Time Investment: 95 min.
Return on Investment: 50 min.
There’s some great acting in The Good Heart (Magnolia), an independent feature written and directed by Dagur Kári. Unfortunately, it’s working against a hackneyed script, which it just barely redeems.
Brian Cox is excellent as Jacques, a curmudgeonly tavern owner who meets the homeless Lucas (Paul Dano) at the hospital when the former suffers the latest of many heart attacks and the latter has attempted suicide. The older man is grotesquely hostile and dislikable, though funny, and Cox sells him. Dano, meanwhile, is achingly sincere, his innocence and sweetness contrasting sharply with his newfound mentor.
Jacques knows his time may be running short, and he wants an heir to his bar—a strange, cozy home for an assemblage of colorful regulars. The timid Lucas works hard to toe the line there—until he takes in a desperate stranger named April (Isild Le Besco, naturalistic and endearing). The presence of a woman, and the ensuing changes Lucas makes in Jacque’s world, create inevitable conflict and threaten to rend the men’s partnership.

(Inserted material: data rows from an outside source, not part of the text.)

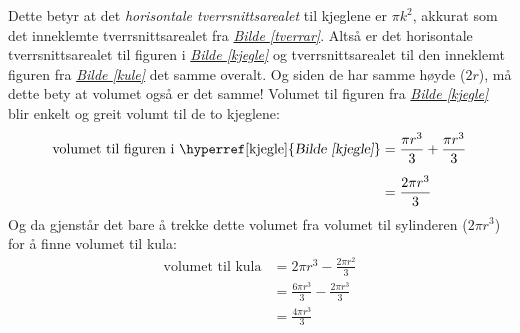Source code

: \documentclass[12pt,english]{report}
\newcommand\fref[2][]{\hyperref[#2]{\textsl{Bilde \ref*{#2}#1}}}
\begin{document}
Dette betyr at det \textit{horisontale tverrsnittsarealet} til kjeglene er $ \pi k^2 $, akkurat som det inneklemte tverrsnittsarealet fra \fref{tverrar}. Altså er det horisontale tverrsnittsarealet til figuren i \fref{kjegle} og tverrsnittsarealet til den inneklemt figuren fra \fref{kule} det samme overalt. Og siden de har samme høyde ($ 2r $), må dette bety at volumet også er det samme! Volumet til figuren fra \fref{kjegle} blir enkelt og greit volumt til de to kjeglene:
\begin{align*}
	\text{volumet til figuren i \fref{kjegle}}&= \frac{\pi r^3}{3}+\frac{\pi r^3}{3} \\[5 pt]
	&= \frac{2\pi r^3}{3}
\end{align*}
Og da gjenstår det bare å trekke dette volumet fra volumet til sylinderen ($ 2\pi r^3 $) for å finne volumet til kula:
\begin{align*}
\text{volumet til kula}&=2\pi r^3- \frac{2\pi r^2}{3} \\
&= \frac{6\pi r^3}{3}-\frac{2\pi r^3}{3} \\
&= \frac{4\pi r^3}{3}
\end{align*}
\end{document}
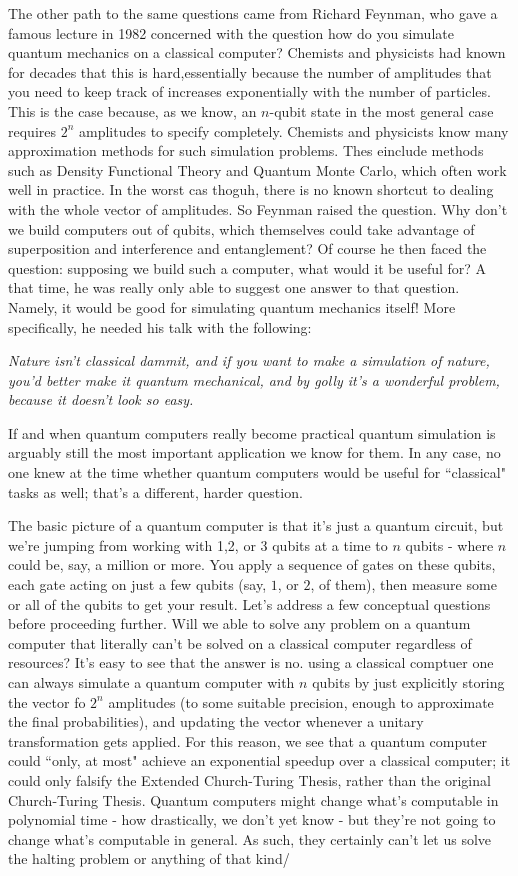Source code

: The other path to the same questions came from Richard Feynman, who gave a famous lecture in 1982 concerned with the question how do you simulate quantum mechanics on a classical computer? Chemists and physicists had known for decades that this is hard,essentially because the number of amplitudes that you need to keep track of increases exponentially with the number of particles. This is the case because, as we know, an $n$-qubit state in the most general case requires $2^n$ amplitudes to specify completely. Chemists and physicists know many approximation methods for such simulation problems. Thes einclude methods such as Density Functional Theory and Quantum Monte Carlo, which often work well in practice. In the worst cas thoguh, there is no known shortcut to dealing with the whole vector of amplitudes. So Feynman raised the question. Why don't we build computers out of qubits, which themselves could take advantage of superposition and interference and entanglement? Of course he then faced the question: supposing we build such  a computer, what would it be useful for? A that time, he was really only able to suggest one answer to that question. Namely, it would be good for simulating quantum mechanics itself! More specifically, he needed his talk with the following:

\textit{Nature isn't classical dammit, and if you want to make a simulation of nature, you'd better make it quantum mechanical, and by golly it's a wonderful problem, because it doesn't look so easy.}

If and when quantum computers really become practical quantum simulation is arguably still the most important application we know for them. In any case, no one knew at the time whether quantum computers would be useful for ``classical" tasks as well; that's a different, harder question.


The basic picture of a quantum computer is that it's just a quantum circuit, but we're jumping from working with 1,2, or 3 qubits at a time to $n$ qubits - where $n$ could be, say, a million or more. You apply a sequence of gates on these qubits, each gate acting on just a few qubits (say, $1$, or $2$, of them), then measure some or all of the qubits to get your result.
Let's address a few conceptual questions before proceeding further. Will we able to solve any problem on a quantum computer that literally can't be solved on a classical computer regardless of resources? It's easy to see that the answer is no. using a classical comptuer one can always simulate a quantum computer with $n$ qubits by just explicitly storing the vector fo $2^n$ amplitudes (to some suitable precision, enough to approximate the final probabilities), and updating the vector whenever a unitary transformation gets applied. For this reason, we see that a quantum computer could ``only, at most" achieve an exponential speedup over a classical computer; it could only falsify the Extended Church-Turing Thesis, rather than the original Church-Turing Thesis. Quantum computers might change what's computable in polynomial time - how drastically, we don't yet know - but they're not going to change what's computable in general. As such, they certainly can't let us solve the halting problem or anything of that kind/

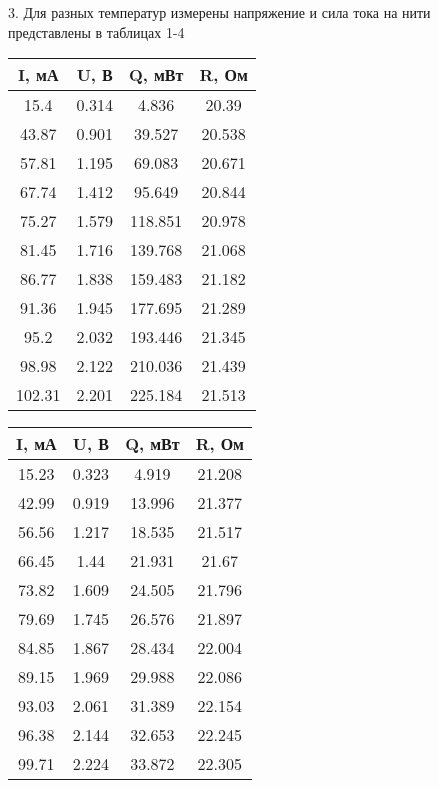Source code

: 3. Для разных температур измерены напряжение и сила тока на нити представлены в таблицах 1-4
\begin{table}
    \begin{tabular}{|c|c|c|c|}
    \hline
    I, мА & U, В & Q, мВт & R, Ом \\
    \hline
    15.4 & 0.314 & 4.836 & 20.39 \\
    \hline
    43.87 & 0.901 & 39.527 & 20.538 \\
    \hline
    57.81 & 1.195 & 69.083 & 20.671 \\
    \hline
    67.74 & 1.412 & 95.649 & 20.844 \\
    \hline
    75.27 & 1.579 & 118.851 & 20.978 \\
    \hline
    81.45 & 1.716 & 139.768 & 21.068 \\
    \hline
    86.77 & 1.838 & 159.483 & 21.182 \\
    \hline
    91.36 & 1.945 & 177.695 & 21.289 \\
    \hline
    95.2 & 2.032 & 193.446 & 21.345 \\
    \hline
    98.98 & 2.122 & 210.036 & 21.439 \\
    \hline
    102.31 & 2.201 & 225.184 & 21.513 \\
    \hline
    \end{tabular}
\hfill
    \begin{tabular}{|c|c|c|c|}
    \hline
    I, мА & U, В & Q, мВт & R, Ом \\
    \hline
    15.23 & 0.323 & 4.919 & 21.208 \\
    \hline
    42.99 & 0.919 & 13.996 & 21.377 \\
    \hline
    56.56 & 1.217 & 18.535 & 21.517 \\
    \hline
    66.45 & 1.44 & 21.931 & 21.67 \\
    \hline
    73.82 & 1.609 & 24.505 & 21.796 \\
    \hline
    79.69 & 1.745 & 26.576 & 21.897 \\
    \hline
    84.85 & 1.867 & 28.434 & 22.004 \\
    \hline
    89.15 & 1.969 & 29.988 & 22.086 \\
    \hline
    93.03 & 2.061 & 31.389 & 22.154 \\
    \hline
    96.38 & 2.144 & 32.653 & 22.245 \\
    \hline
    99.71 & 2.224 & 33.872 & 22.305 \\
    \hline
    \end{tabular}
\hfill
    \begin{tabular}{|c|c|c|c|}

\end{tabular}
\end{table}
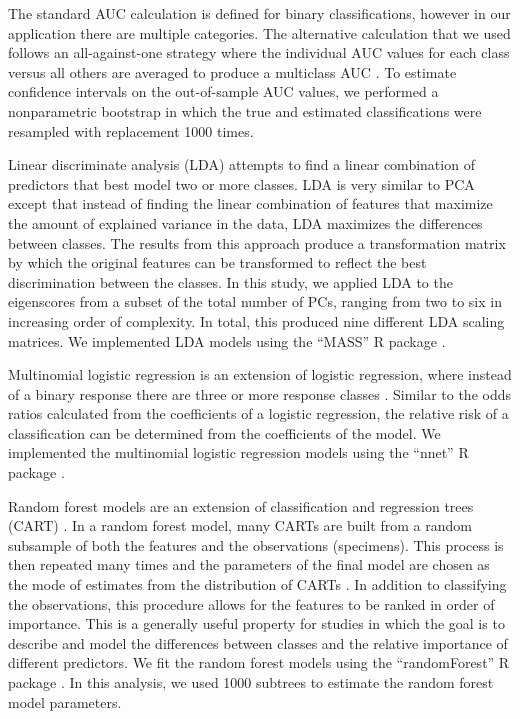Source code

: \documentclass[12pt,letterpaper]{article}
\begin{document}
The standard AUC calculation is defined for binary classifications, however in our application there are multiple categories. The alternative calculation that we used follows an all-against-one strategy where the individual AUC values for each class versus all others are averaged to produce a multiclass AUC \citep{Hand2001}. To estimate confidence intervals on the out-of-sample AUC values, we performed a nonparametric bootstrap in which the true and estimated classifications were resampled with replacement 1000 times.

Linear discriminate analysis (LDA) attempts to find a linear combination of predictors that best model two or more classes. LDA is very similar to PCA except that instead of finding the linear combination of features that maximize the amount of explained variance in the data, LDA maximizes the differences between classes. The results from this approach produce a transformation matrix by which the original features can be transformed to reflect the best discrimination between the classes. In this study, we applied LDA to the eigenscores from a subset of the total number of PCs, ranging from two to six in increasing order of complexity. In total, this produced nine different LDA scaling matrices. We implemented LDA models using the ``MASS'' R package \citep{Venables2002a}. 

Multinomial logistic regression is an extension of logistic regression, where instead of a binary response there are three or more response classes \citep{Venables2002a}. Similar to the odds ratios calculated from the coefficients of a logistic regression, the relative risk of a classification can be determined from the coefficients of the model. We implemented the multinomial logistic regression models using the ``nnet'' R package \citep{Venables2002a}.

Random forest models are an extension of classification and regression trees (CART) \citep{Breiman1984,Breiman2001}. In a random forest model, many CARTs are built from a random subsample of both the features and the observations (specimens). This process is then repeated many times and the parameters of the final model are chosen as the mode of estimates from the distribution of CARTs \citep{Breiman2001}. In addition to classifying the observations, this procedure allows for the features to be ranked in order of importance. This is a generally useful property for studies in which the goal is to describe and model the differences between classes and the relative importance of different predictors. We fit the random forest models using the ``randomForest'' R package \citep{Liaw2002}. In this analysis, we used 1000 subtrees to estimate the random forest model parameters. 
\end{document}
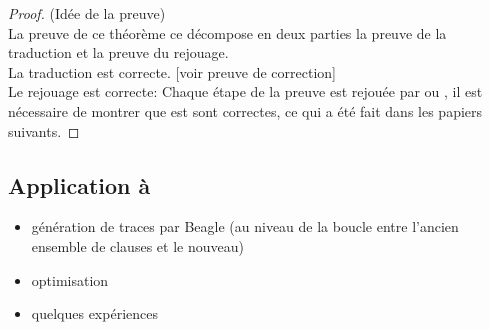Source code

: \begin{proof}(Idée de la preuve)
\\La preuve de ce théorème ce décompose en deux parties la preuve de la traduction et la preuve du rejouage.
\\La traduction est correcte. [voir preuve de correction]
\\Le rejouage est correcte: Chaque étape de la preuve est rejouée par \metistac ou \coopertac, il est nécessaire de montrer que \metistac est \coopertac sont correctes, ce qui a été fait dans les papiers suivants.
\end{proof}



\subsection{Application à \beagle}
\begin{itemize}
\item génération de traces par Beagle (au niveau de la boucle entre
  l'ancien ensemble de clauses et le nouveau)

\item optimisation

\item quelques expériences

\end{itemize}

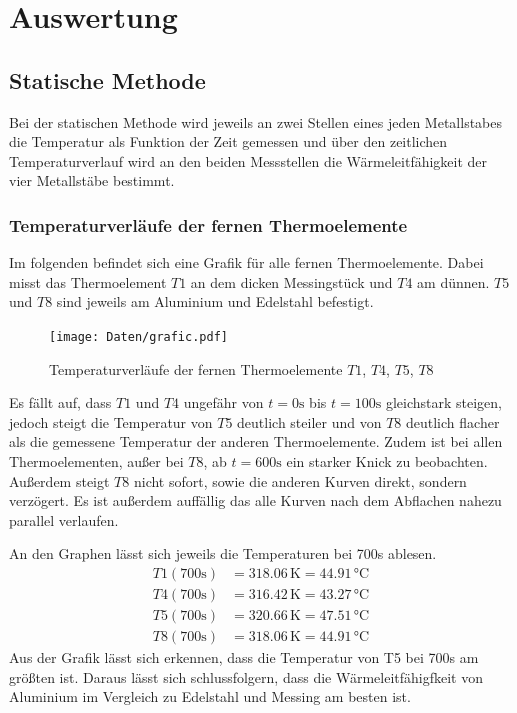 \newpage
\noindent
\section{Auswertung}
    \subsection{Statische Methode}
        Bei der statischen Methode wird jeweils an zwei Stellen eines jeden Metallstabes die Temperatur als Funktion der Zeit gemessen und über den zeitlichen
        Temperaturverlauf wird an den beiden Messstellen die Wärmeleitfähigkeit der vier Metallstäbe bestimmt.

        \subsubsection{Temperaturverläufe der fernen Thermoelemente}
        Im folgenden befindet sich eine Grafik für alle fernen Thermoelemente. Dabei misst das Thermoelement $T1$ an dem dicken Messingstück und $T4$ am dünnen. $T5$ und $T8$ sind
        jeweils am Aluminium und Edelstahl befestigt.

        \begin{figure}
               \centering
               \texttt{[image: Daten/grafic.pdf]}
               \caption{Temperaturverläufe der fernen Thermoelemente $T1$, $T4$, $T5$, $T8$}
               \label{fig:static_far}
        \end{figure}
\noindent
        Es fällt auf, dass $T1$ und $T4$ ungefähr von $t = 0 \si{\second}$ bis $t = 100 \si{\second}$ gleichstark steigen, jedoch steigt die Temperatur von $T5$ deutlich steiler und von $T8$ deutlich 
        flacher als die gemessene Temperatur der anderen Thermoelemente.
        Zudem ist bei allen Thermoelementen, außer bei $T8$, ab $t = 600 \si{\second}$ ein starker Knick zu beobachten. Außerdem steigt $T8$ nicht sofort, sowie die anderen Kurven direkt, sondern verzögert. 
        Es ist außerdem auffällig das alle Kurven nach dem Abflachen nahezu parallel verlaufen.

\noindent
        An den Graphen lässt sich jeweils die Temperaturen bei 700s ablesen.
        \begin{align*}
         T1(700 \si{\second}) &=  318.06 \, \si{\kelvin} = 44.91 \, \si{\celsius}\\ 
         T4(700 \si{\second}) &=  316.42 \, \si{\kelvin} = 43.27 \, \si{\celsius}\\
         T5(700 \si{\second}) &=  320.66 \, \si{\kelvin} = 47.51 \, \si{\celsius}\\
         T8(700 \si{\second}) &=  318.06 \, \si{\kelvin} = 44.91 \, \si{\celsius}
        \end{align*}
\noindent
        Aus der Grafik lässt sich erkennen, dass die Temperatur von T5 bei 700s am größten ist. Daraus lässt sich schlussfolgern, dass die Wärmeleitfähigfkeit von Aluminium im Vergleich zu Edelstahl und Messing am besten ist.

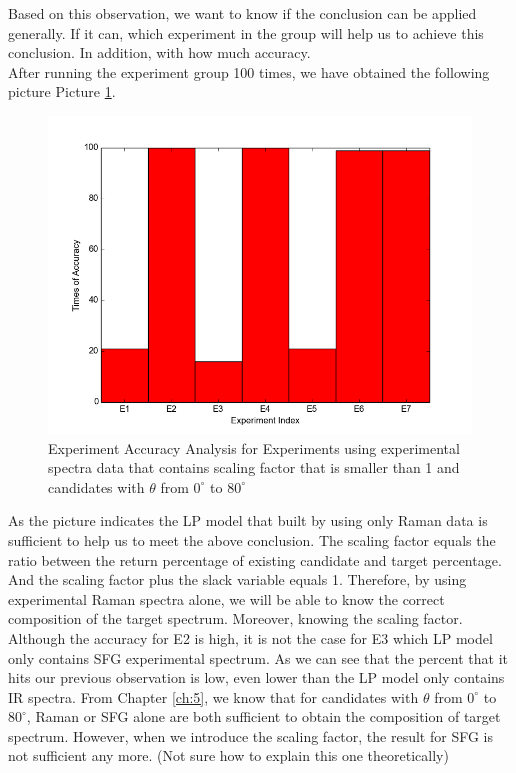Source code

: Based on this observation, we want to know if the conclusion can be applied generally. If it can, which experiment in the group will help us to achieve this conclusion. In addition, with how much accuracy. \\

After running the experiment group 100 times, we have obtained the following picture Picture \ref{fig:6.1}.\\

\begin{figure}[!ht] \label{fig:6.1}
\centering
\includegraphics[scale=0.3]{Figures/chapter6_1.png}
\caption{Experiment Accuracy Analysis for Experiments using experimental spectra data that contains scaling factor that is smaller than 1 and candidates with $\theta$ from $0^{\circ}$ to $80^{\circ}$}
\end{figure}

As the picture indicates the LP model that built by using only Raman data is sufficient to help us to meet the above conclusion. The scaling factor equals the ratio between the return percentage of existing candidate and target percentage. And the scaling factor plus the slack variable equals 1. Therefore, by using experimental Raman spectra alone, we will be able to know the correct composition of the target spectrum. Moreover, knowing the scaling factor. \\
Although the accuracy for E2 is high, it is not the case for E3 which LP model only contains SFG experimental spectrum. As we can see that the percent that it hits our previous observation is low, even lower than the LP model only contains IR spectra. From Chapter \ref{ch:5}, we know that for candidates with $\theta$ from $0^{\circ}$ to $80^{\circ}$, Raman or SFG alone are both sufficient to obtain the composition of target spectrum. However, when we introduce the scaling factor, the result for SFG is not sufficient any more. (Not sure how to explain this one theoretically)\\

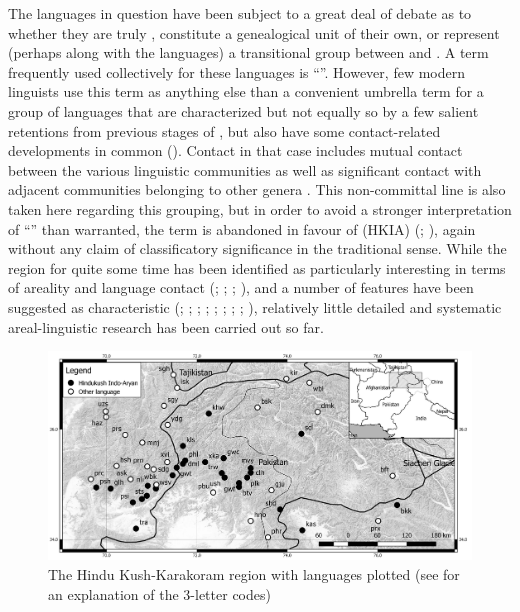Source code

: \documentclass[output=collectionpaper]{langsci/langscibook}
\begin{document}
The languages in question have been subject to a great deal of debate as to whether they are truly , constitute a genealogical unit of their own, or represent (perhaps along with the  languages) a transitional group between  and . A term frequently used collectively for these languages is ``''. However, few modern linguists use this term as anything else than a convenient umbrella term for a group of languages that are characterized \textendash{} but not equally so \textendash{} by a few salient retentions from previous stages of  \citep[3]{Morgenstierne1974}, but also have some contact-related developments in common (\citealt[821--822]{Bashir2003}). Contact in that case includes mutual contact between the various  linguistic communities as well as significant contact with adjacent communities belonging to other genera \citep{Liljegren2017}. This non-committal line is also taken here regarding this grouping, but in order to avoid a stronger interpretation of ``'' than warranted, the term is  abandoned in favour of  (HKIA) (\citealt[135]{Liljegren2014}; \citealt[23]{HeegardPetersen2015}), again without any claim of classificatory significance in the traditional sense. While the region for quite some time has been identified as particularly interesting in terms of areality and language contact (\citealt{Emeneau1965}; \citealt{Skalmowski1985}; \citealt[43]{Masica1991}; \citealt[259]{Masica2001}), and a number of features have been suggested as characteristic (\citealt[392--420]{Bashir1988}; \citealt{Bashir1996}; \citealt[821--823]{Bashir2003}; \citealt{Edelman1980}; \citealt[35--59]{Edelman1983}; \citealt[389--399]{Fussman1972}; \citealt{Tikkanen1999,Tikkanen2008}; \citealt{Baart2014}; \citealt{Toporov1970}), relatively little detailed and systematic areal-linguistic research has been carried out so far.

\begin{figure}
\includegraphics[width=\textwidth]{figures/10/map1}
\caption{The Hindu Kush-Karakoram region with languages plotted (see  for an explanation of the 3-letter codes)}
\label{fig:Lilje:1}
\end{figure}
\end{document}
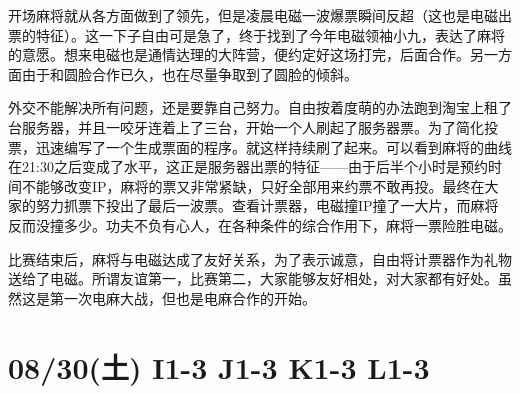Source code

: 开场麻将就从各方面做到了领先，但是凌晨电磁一波爆票瞬间反超（这也是电磁出票的特征）。这一下子自由可是急了，终于找到了今年电磁领袖小九，表达了麻将的意愿。想来电磁也是通情达理的大阵营，便约定好这场打完，后面合作。另一方面由于和圆脸合作已久，也在尽量争取到了圆脸的倾斜。

外交不能解决所有问题，还是要靠自己努力。自由按着度萌的办法跑到淘宝上租了台服务器，并且一咬牙连着上了三台，开始一个人刷起了服务器票。为了简化投票，迅速编写了一个生成票面的程序。就这样持续刷了起来。可以看到麻将的曲线在21:30之后变成了水平，这正是服务器出票的特征——由于后半个小时是预约时间不能够改变IP，麻将的票又非常紧缺，只好全部用来约票不敢再投。最终在大家的努力抓票下投出了最后一波票。查看计票器，电磁撞IP撞了一大片，而麻将反而没撞多少。功夫不负有心人，在各种条件的综合作用下，麻将一票险胜电磁。

比赛结束后，麻将与电磁达成了友好关系，为了表示诚意，自由将计票器作为礼物送给了电磁。所谓友谊第一，比赛第二，大家能够友好相处，对大家都有好处。虽然这是第一次电麻大战，但也是电麻合作的开始。

\section{08/30(土) I1-3 J1-3 K1-3 L1-3}


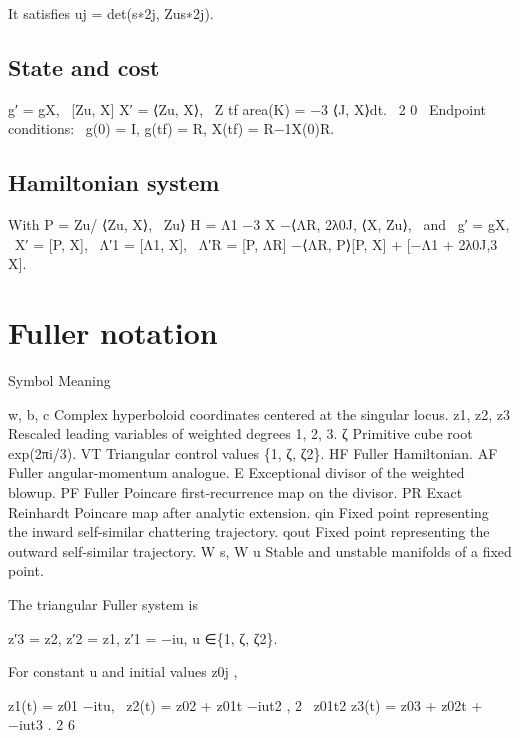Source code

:It satisfies uj = det(s∗2j, Zus∗2j).


\subsection{State and cost}

\begin{displaytext}
g′ = gX, \
[Zu, X] X′ = ⟨Zu, X⟩, \
Z tf area(K) = −3 ⟨J, X⟩dt. \
2 0 \
Endpoint conditions: \
g(0) = I, g(tf) = R, X(tf) = R−1X(0)R.
\end{displaytext}

\subsection{Hamiltonian system}

\begin{displaytext}
With P = Zu/ ⟨Zu, X⟩, \
Zu⟩ H = Λ1 −3 X −⟨ΛR, 2λ0J, ⟨X, Zu⟩, \
and \
g′ = gX, \
X′ = [P, X], \
Λ′1 = [Λ1, X], \
Λ′R = [P, ΛR] −⟨ΛR, P⟩[P, X] + [−Λ1 + 2λ0J,3 X].
\end{displaytext}

\section{Fuller notation}

Symbol Meaning


w, b, c Complex hyperboloid coordinates centered at the singular locus. z1, z2, z3 Rescaled leading variables of weighted degrees 1, 2, 3. ζ Primitive cube root exp(2πi/3). VT Triangular control values \{1, ζ, ζ2\}. HF Fuller Hamiltonian. AF Fuller angular-momentum analogue. E Exceptional divisor of the weighted blowup. PF Fuller Poincare first-recurrence map on the divisor. PR Exact Reinhardt Poincare map after analytic extension. qin Fixed point representing the inward self-similar chattering trajectory. qout Fixed point representing the outward self-similar trajectory. W s, W u Stable and unstable manifolds of a fixed point.


The triangular Fuller system is


\begin{displaytext}
z′3 = z2, z′2 = z1, z′1 = −iu, u ∈\{1, ζ, ζ2\}.
\end{displaytext}

For constant u and initial values z0j ,


\begin{displaytext}
z1(t) = z01 −itu, \
z2(t) = z02 + z01t −iut2 , 2 \
z01t2 z3(t) = z03 + z02t + −iut3 . 2 6
\end{displaytext}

Even this predictable arc—Lucas opens his friend’s heart and mind, naturally—could have been affecting if it had been played out with less obviousness. Just when I thought I really liked the movie despite its flaws, it did something so cloying and irritating that it all but lost me completely. In the end I just didn’t buy the “redemption” of this wizened old bastard—and what’s more, I didn’t think he deserved one.